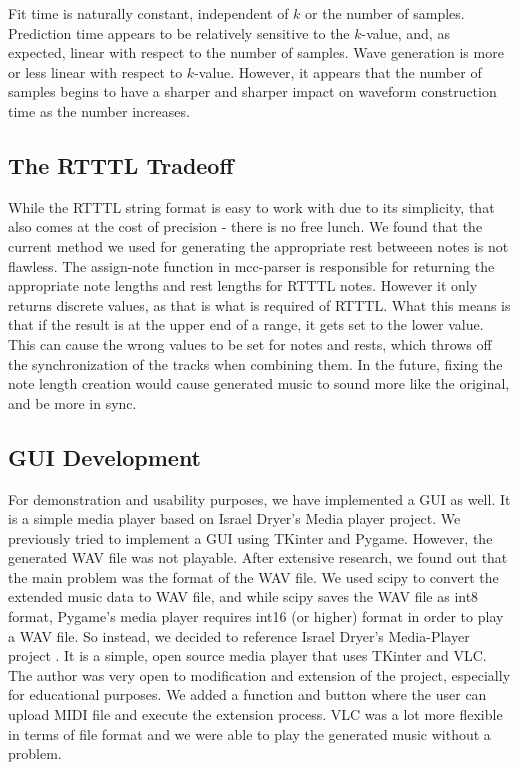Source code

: \documentclass{article}
\begin{document}
Fit time is naturally constant, independent of $k$ or the number of samples. Prediction time appears to be relatively sensitive to the $k$-value, and, as expected, linear 
with respect to the number of samples. Wave generation is more or less linear with respect to $k$-value. However, it appears that the number of samples begins to have a 
sharper and sharper impact on waveform construction time as the number increases.

\subsection{The RTTTL Tradeoff}
While the RTTTL string format is easy to work with due to its simplicity, that also comes at the cost of precision - there is no free lunch. We found that the current method 
we used for generating the appropriate rest betweeen notes is not flawless. The assign-note function in mcc-parser is responsible for returning the appropriate note lengths 
and rest lengths for RTTTL notes. However it only returns discrete values, as that is what is required of RTTTL. What this means is that if the result is at the upper end of a 
range, it gets set to the lower value. This can cause the wrong values to be set for notes and rests, which throws off the synchronization of the tracks when combining them. 
In the future, fixing the note length creation would cause generated music to sound more like the original, and be more in sync.

\subsection{GUI Development}
For demonstration and usability purposes, we have implemented a GUI as well. It is a simple media player based on Israel Dryer's Media player project. We previously tried 
to implement a GUI using TKinter and Pygame. However, the generated WAV file was not playable. After extensive research, we found out that the main problem was the format 
of the WAV file. We used scipy to convert the extended music data to WAV file, and while scipy saves the WAV file as int8 format,
Pygame's media player requires int16 (or higher) format in order to play a WAV file. So instead, we decided to reference Israel Dryer's Media-Player project \cite{media_player}.
It is a simple, open source media player that uses TKinter and VLC. The author was very open to modification and extension of the project, especially for educational purposes.
We added a function and button where the user can upload MIDI file and execute the extension process. VLC was a lot more flexible in terms of file format and we were able 
to play the generated music without a problem.
\end{document}

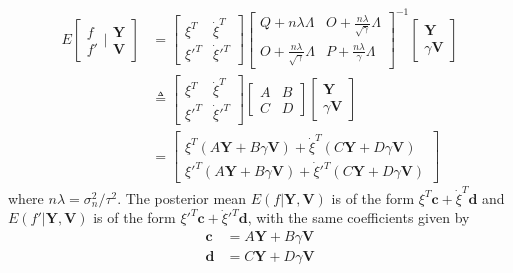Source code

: \begin{align*}
E\left[ \begin{matrix}
f \\
f'
\end{matrix} | \begin{matrix}
\mathbf{Y} \\
\mathbf{V}
\end{matrix}\right] &= 
\left[ \begin{matrix}
\xi^T& \dot{\xi}^T \\
\xi'^T & \dot{\xi}'^T 
\end{matrix} \right] 
\left[ \begin{matrix}
Q+n\lambda \Lambda & O+\frac{n\lambda}{\sqrt{\gamma}}\Lambda\\
 O+\frac{n\lambda}{\sqrt{\gamma}}\Lambda &  P+\frac{n\lambda}{\gamma}\Lambda
\end{matrix} \right] ^{-1}
\left[ 
\begin{matrix}
\mathbf{Y} \\
\gamma \mathbf{V}
\end{matrix} \right] \\
&\triangleq
\left[ \begin{matrix}
\xi^T& \dot{\xi}^T \\
\xi'^T & \dot{\xi}'^T 
\end{matrix} \right] 
\left[ \begin{matrix}
A & B\\
C & D
\end{matrix} \right]
\left[ 
\begin{matrix}
\mathbf{Y} \\
\gamma \mathbf{V}
\end{matrix} \right] \\
&=
\left[ \begin{matrix}
\xi^T(A\mathbf{Y}+B\gamma \mathbf{V})+ \dot{\xi}^T(C\mathbf{Y}+D\gamma \mathbf{V}) \\
\xi'^T(A\mathbf{Y}+B\gamma \mathbf{V})+ \dot{\xi}'^T(C\mathbf{Y}+D\gamma \mathbf{V}) 
\end{matrix} \right] 
\end{align*}
where $n\lambda = \sigma_n^2 / \tau^2$. The posterior mean $E(f | \mathbf{Y},\mathbf{V})$ is of the form $\xi^T \mathbf{c}+\dot{\xi}^T\mathbf{d}$ and $E(f' | \mathbf{Y},\mathbf{V})$ is of the form $\xi'^T \mathbf{c}+\dot{\xi}'^T\mathbf{d}$, with the same coefficients given by
\begin{align*}
\mathbf{c}&=A\mathbf{Y}+B\gamma \mathbf{V}\\
\mathbf{d}&=C\mathbf{Y}+D\gamma \mathbf{V} 
\end{align*}



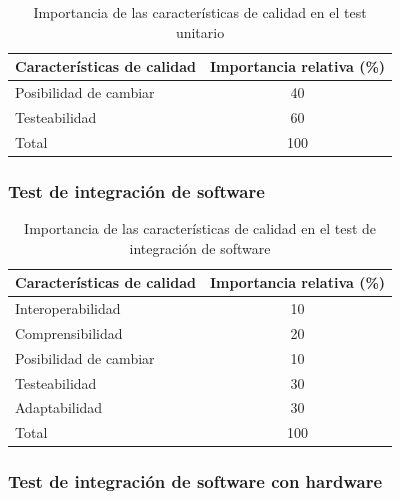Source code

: \documentclass[
11pt, %
codirector, %
]{simple_charter}
\begin{document}
\begin{table}[H]
\centering
\begin{tabular}{@{}lc@{}}
\toprule
\textbf{Características de calidad} & \textbf{Importancia relativa (\%)} \\ \midrule
Posibilidad de cambiar              & 40                                 \\
Testeabilidad                       & 60                                 \\
Total                               & 100                                \\ \bottomrule
\end{tabular}
\caption{Importancia de las características de calidad en el test unitario}
\label{tab:ir-unit}
\end{table}

\subsubsection{Test de integración de software}
\label{sssec:test-de-integracion-de-software}

\begin{table}[H]
\centering
\begin{tabular}{@{}lc@{}}
\toprule
\textbf{Características de calidad} & \textbf{Importancia relativa (\%)} \\ \midrule
Interoperabilidad                   & 10                                 \\
Comprensibilidad                    & 20                                 \\
Posibilidad de cambiar              & 10                                 \\
Testeabilidad                       & 30                                 \\
Adaptabilidad                       & 30                                 \\
Total                               & 100                                \\ \bottomrule
\end{tabular}
\caption{Importancia de las características de calidad en el test de integración de software}
\label{tab:ir-int-soft}
\end{table}

\subsubsection{Test de integración de software con hardware}
\label{sssec:test-de-integracion-de-software-con-hardware}
\end{document}
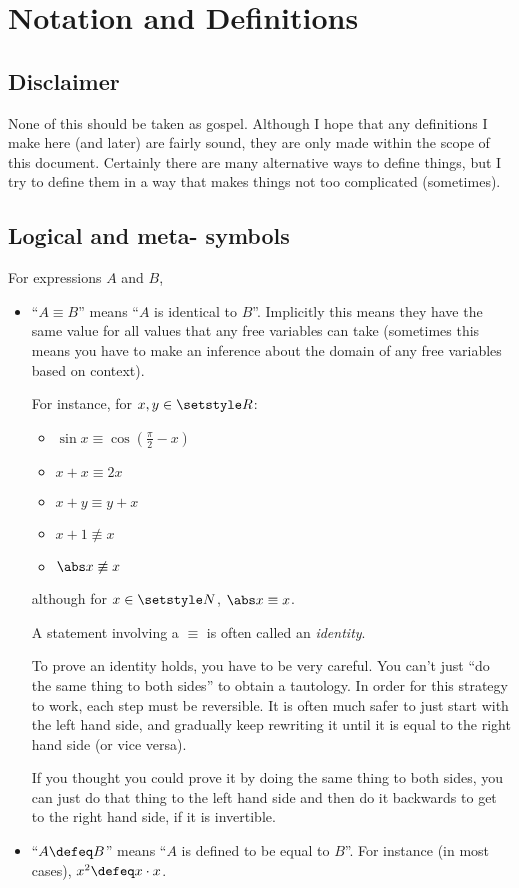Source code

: \section{Notation and Definitions}

\subsection{Disclaimer}

None of this should be taken as gospel. Although I hope that any definitions I
make here (and later) are fairly sound, they are only made within the scope of
this document. Certainly there are many alternative ways to define things, but I
try to define them in a way that makes things not too complicated (sometimes).

\subsection{Logical and meta- symbols}
For expressions \(A\) and \(B\),
\begin{itemize}
 \item
  ``\(A \equiv B\)'' means ``\(A\) is identical to \(B\)''. Implicitly this
  means they have the same value for all values that any free variables can take
  (sometimes this means you have to make an inference about the domain of any
  free variables based on context).

  For instance, for \(x, y \in \Reals\):
  \begin{itemize}[label=\raisebox{0.2ex}{\tiny\textbullet}]
   \item \(\sin x \equiv \cos(\frac \pi 2 - x)\)
   \item \(x + x \equiv 2x\)
   \item \(x + y \equiv y + x\)
   \item \(x + 1 \nequiv x\)
   \item \(\abs x \nequiv x\)
  \end{itemize}
  although for \(x \in \Naturals\), \(\abs x \equiv x\).

  A statement involving a \(\equiv\) is often called an \emph{identity}.

  To prove an identity holds, you have to be very careful. You can't just ``do
  the same thing to both sides'' to obtain a tautology. In order for this
  strategy to work, each step must be reversible. It is often much safer to just
  start with the left hand side, and gradually keep rewriting it until it is
  equal to the right hand side (or vice versa).

  If you thought you could prove it by doing the same thing to both sides, you
  can just do that thing to the left hand side and then do it backwards to get
  to the right hand side, if it is invertible.
 \item
  ``\(A \defeq B\)'' means ``\(A\) is defined to be equal to \(B\)''. For
  instance (in most cases), \(x^2 \defeq x \cdot x\).
\end{itemize}
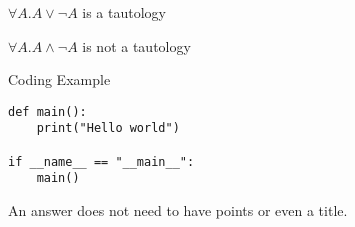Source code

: \documentclass{exsheetans}  %
\author{[123456]~Author~Name, [123457]~Author2~Name} %
\begin{document}
\begin{quiz}
	\item $\forall A.A\lor\neg A$ is a tautology
    \item $\forall A.A\land\neg A$ is not a tautology
\end{quiz}
\begin{answer}[3]{Coding Example}
    \begin{verbatim}
def main():
    print("Hello world")

if __name__ == "__main__":
    main()
    \end{verbatim}
\end{answer}
\begin{answer}{}
    An answer does not need to have points or even a title.
\end{answer}
\end{document}
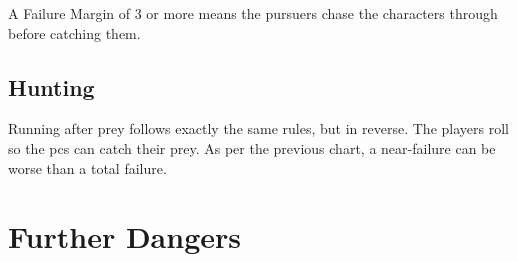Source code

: \begin{multicols}{2}
A Failure Margin of 3 or more means the pursuers chase the characters through  before catching them.

\subsection{Hunting}

Running after prey follows exactly the same rules, but in reverse.
The players roll so the \glspl{pc} can catch their prey.
As per the previous chart, a near-failure can be worse than a total failure.

\end{multicols}

\huntchart

\section{Further Dangers}

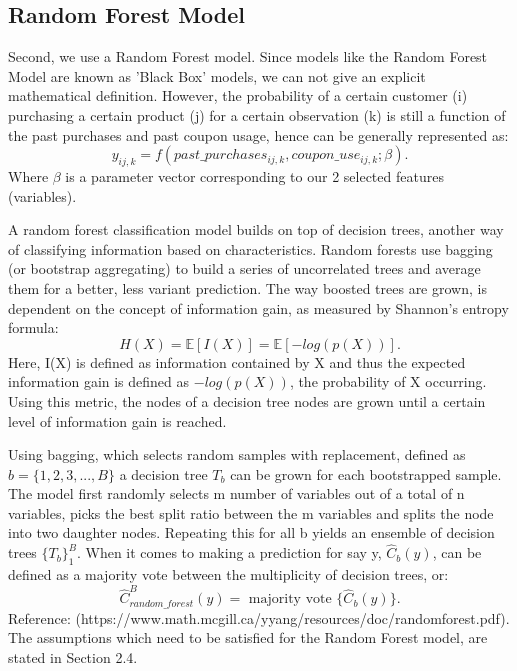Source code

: \subsection{Random Forest Model}
Second, we use a Random Forest model. Since models like the Random Forest Model
are known as 'Black Box' models, we can not give an explicit mathematical
definition. However, the probability of a certain customer (i) purchasing a certain
product (j) for a certain observation (k) is still a function of the past
purchases and past coupon usage, hence can be generally represented as:
\begin{equation}
    y_{ij,k} = f(past\_purchases_{ij,k}, coupon\_use_{ij,k}; \beta).
\end{equation} Where $\beta$ is a parameter vector corresponding to our 2
selected features (variables).

A random forest classification model builds on top of decision trees, another way of 
classifying information based on characteristics. Random forests use bagging (or bootstrap aggregating) 
to build a series of uncorrelated trees and average them for a better, less variant prediction. 
The way boosted trees are grown, is dependent on the concept of information gain, 
as measured by Shannon’s entropy formula:
\begin{equation}
    H(X) = \mathbb{E}\left[ I(X) \right] = \mathbb{E}\left[ -log(p(X)) \right].
\end{equation}
Here, I(X) is defined as information contained by X and thus the expected information gain 
is defined as $-log(p(X))$, the probability of X occurring. Using this metric, the nodes of a 
decision tree nodes are grown until a certain level of information gain is reached.

Using bagging, which selects random samples with replacement, defined as $b =
\{1, 2, 3, ..., B\}$ a decision tree $T_{b}$ can be grown for each bootstrapped
sample. The model first randomly selects m number of variables out of a total of
n variables, picks the best split ratio between the m variables and splits the
node into two daughter nodes. Repeating this for all b yields an ensemble of
decision trees $\{T_{b}\}^{B}_{1}$. When it comes to making a prediction for say
y, $\hat{C}_{b}(y)$, can be defined as a majority vote between the multiplicity of decision
trees, or:
\begin{equation}
    \hat{C}_{random\_forest}^{B}(y) = \text{ majority vote }
\{\hat{C}_{b}(y)\}.
\end{equation}
Reference: (https://www.math.mcgill.ca/yyang/resources/doc/randomforest.pdf). \\
The assumptions which need to be satisfied for the Random Forest model, are
stated in Section 2.4.

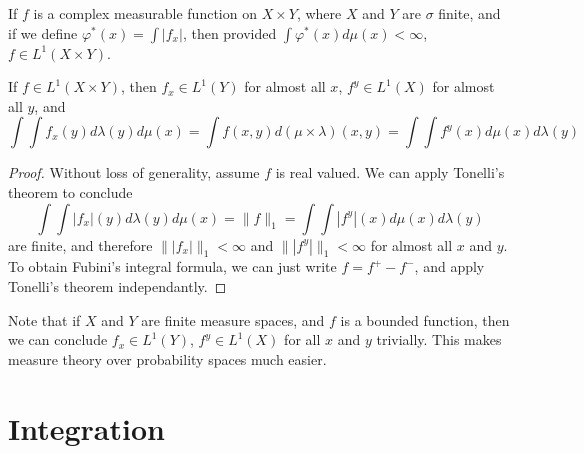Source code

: \begin{corollary}
    If $f$ is a complex measurable function on $X \times Y$, where $X$ and $Y$ are $\sigma$ finite, and if we define $\varphi^*(x) = \int |f_x|$, then provided $\int \varphi^*(x) d\mu(x) < \infty$, $f \in L^1(X \times Y)$.
\end{corollary}

\begin{theorem}[Fubini]
    If $f \in L^1(X \times Y)$, then $f_x \in L^1(Y)$ for almost all $x$, $f^y \in L^1(X)$ for almost all $y$, and
    \[ \int \int f_x(y) d\lambda(y) d\mu(x) = \int f(x,y) d(\mu \times \lambda)(x,y) = \int \int f^y(x) d\mu(x) d\lambda(y) \]
\end{theorem}
\begin{proof}
    Without loss of generality, assume $f$ is real valued. We can apply Tonelli's theorem to conclude
    \[ \int \int |f_x|(y) d\lambda(y) d\mu(x) = \| f \|_1 = \int \int |f^y|(x) d\mu(x) d\lambda(y) \]
    are finite, and therefore $\| |f_x| \|_1 < \infty$ and $\| |f^y| \|_1 < \infty$ for almost all $x$ and $y$. To obtain Fubini's integral formula, we can just write $f = f^+ - f^-$, and apply Tonelli's theorem independantly.
\end{proof}

Note that if $X$ and $Y$ are finite measure spaces, and $f$ is a bounded function, then we can conclude $f_x \in L^1(Y)$, $f^y \in L^1(X)$ for all $x$ and $y$ trivially. This makes measure theory over probability spaces much easier.

\chapter{Integration}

━━━━━━━━━━━━━━━━━━━━━━━━━━━━━━

## [Task statement]
Please return, exactly as written, the lines from the first line of the records above through the line containing "of the WAV file.", both included, leaving out any pictures.

## [Written response]
Source code

: \documentclass{article}
\begin{document}
Fit time is naturally constant, independent of $k$ or the number of samples. Prediction time appears to be relatively sensitive to the $k$-value, and, as expected, linear 
with respect to the number of samples. Wave generation is more or less linear with respect to $k$-value. However, it appears that the number of samples begins to have a 
sharper and sharper impact on waveform construction time as the number increases.

\subsection{The RTTTL Tradeoff}
While the RTTTL string format is easy to work with due to its simplicity, that also comes at the cost of precision - there is no free lunch. We found that the current method 
we used for generating the appropriate rest betweeen notes is not flawless. The assign-note function in mcc-parser is responsible for returning the appropriate note lengths 
and rest lengths for RTTTL notes. However it only returns discrete values, as that is what is required of RTTTL. What this means is that if the result is at the upper end of a 
range, it gets set to the lower value. This can cause the wrong values to be set for notes and rests, which throws off the synchronization of the tracks when combining them. 
In the future, fixing the note length creation would cause generated music to sound more like the original, and be more in sync.

\subsection{GUI Development}
For demonstration and usability purposes, we have implemented a GUI as well. It is a simple media player based on Israel Dryer's Media player project. We previously tried 
to implement a GUI using TKinter and Pygame. However, the generated WAV file was not playable. After extensive research, we found out that the main problem was the format 
of the WAV file. We used scipy to convert the extended music data to WAV file, and while scipy saves the WAV file as int8 format,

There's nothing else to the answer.